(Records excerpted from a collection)
##########

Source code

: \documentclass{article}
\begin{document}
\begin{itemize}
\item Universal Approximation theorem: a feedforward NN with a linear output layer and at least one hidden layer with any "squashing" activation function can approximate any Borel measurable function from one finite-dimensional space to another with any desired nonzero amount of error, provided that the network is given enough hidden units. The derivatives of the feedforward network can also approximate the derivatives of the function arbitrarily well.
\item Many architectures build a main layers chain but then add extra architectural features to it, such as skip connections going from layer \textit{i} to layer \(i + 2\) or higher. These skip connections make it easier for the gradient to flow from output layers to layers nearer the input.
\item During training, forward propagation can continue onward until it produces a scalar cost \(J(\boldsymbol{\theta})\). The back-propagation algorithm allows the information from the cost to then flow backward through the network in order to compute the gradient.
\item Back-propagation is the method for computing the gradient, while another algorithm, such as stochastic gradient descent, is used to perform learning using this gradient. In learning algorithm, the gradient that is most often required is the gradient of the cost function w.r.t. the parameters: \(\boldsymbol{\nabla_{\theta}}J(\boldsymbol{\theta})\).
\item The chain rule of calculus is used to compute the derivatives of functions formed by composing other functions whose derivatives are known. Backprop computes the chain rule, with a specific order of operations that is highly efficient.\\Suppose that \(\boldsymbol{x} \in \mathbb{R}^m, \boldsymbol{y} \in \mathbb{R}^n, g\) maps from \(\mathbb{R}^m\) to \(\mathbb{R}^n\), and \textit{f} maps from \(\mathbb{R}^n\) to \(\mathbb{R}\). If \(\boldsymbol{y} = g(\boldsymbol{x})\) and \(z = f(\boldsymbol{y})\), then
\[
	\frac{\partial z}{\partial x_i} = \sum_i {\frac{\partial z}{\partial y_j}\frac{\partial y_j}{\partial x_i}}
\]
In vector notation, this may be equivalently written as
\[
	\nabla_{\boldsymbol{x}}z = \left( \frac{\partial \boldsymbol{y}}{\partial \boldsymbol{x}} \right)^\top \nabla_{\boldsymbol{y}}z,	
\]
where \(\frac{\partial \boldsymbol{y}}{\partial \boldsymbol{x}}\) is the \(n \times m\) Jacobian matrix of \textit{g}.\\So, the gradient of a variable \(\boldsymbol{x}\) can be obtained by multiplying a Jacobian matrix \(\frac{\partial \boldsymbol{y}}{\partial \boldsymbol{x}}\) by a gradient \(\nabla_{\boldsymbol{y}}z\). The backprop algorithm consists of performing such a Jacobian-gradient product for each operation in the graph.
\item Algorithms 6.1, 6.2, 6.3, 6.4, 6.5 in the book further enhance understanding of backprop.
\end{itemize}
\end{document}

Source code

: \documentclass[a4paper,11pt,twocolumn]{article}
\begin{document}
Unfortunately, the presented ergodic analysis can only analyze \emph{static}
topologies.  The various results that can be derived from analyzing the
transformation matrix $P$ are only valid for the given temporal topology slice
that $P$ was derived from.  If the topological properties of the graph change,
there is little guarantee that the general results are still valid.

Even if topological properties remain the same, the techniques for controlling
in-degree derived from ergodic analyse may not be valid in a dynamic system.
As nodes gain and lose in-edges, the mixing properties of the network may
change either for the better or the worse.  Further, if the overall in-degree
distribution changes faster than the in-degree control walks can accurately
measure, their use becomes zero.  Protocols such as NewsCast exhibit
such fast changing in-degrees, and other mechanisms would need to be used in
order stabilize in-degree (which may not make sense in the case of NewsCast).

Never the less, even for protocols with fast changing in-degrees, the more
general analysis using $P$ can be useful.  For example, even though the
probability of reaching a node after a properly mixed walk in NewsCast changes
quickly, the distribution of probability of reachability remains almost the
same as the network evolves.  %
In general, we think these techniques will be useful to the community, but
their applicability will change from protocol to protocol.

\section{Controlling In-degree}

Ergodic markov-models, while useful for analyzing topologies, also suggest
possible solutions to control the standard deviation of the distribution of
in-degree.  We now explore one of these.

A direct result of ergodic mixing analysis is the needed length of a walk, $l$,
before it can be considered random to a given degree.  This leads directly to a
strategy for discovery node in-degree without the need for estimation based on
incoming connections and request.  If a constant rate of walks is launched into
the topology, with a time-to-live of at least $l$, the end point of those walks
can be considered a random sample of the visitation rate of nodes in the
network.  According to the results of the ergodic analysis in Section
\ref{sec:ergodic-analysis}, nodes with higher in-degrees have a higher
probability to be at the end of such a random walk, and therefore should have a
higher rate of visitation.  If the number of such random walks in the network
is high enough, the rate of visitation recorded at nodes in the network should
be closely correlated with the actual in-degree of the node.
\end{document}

##########

GOAL OF THE EXERCISE >>
Lines from the one containing "probability to be" through the end of the entries above must be copied exactly; include both ends and no other lines.

THE ANSWER >>
probability to be at the end of such a random walk, and therefore should have a
higher rate of visitation.  If the number of such random walks in the network
is high enough, the rate of visitation recorded at nodes in the network should
be closely correlated with the actual in-degree of the node.
\end{document}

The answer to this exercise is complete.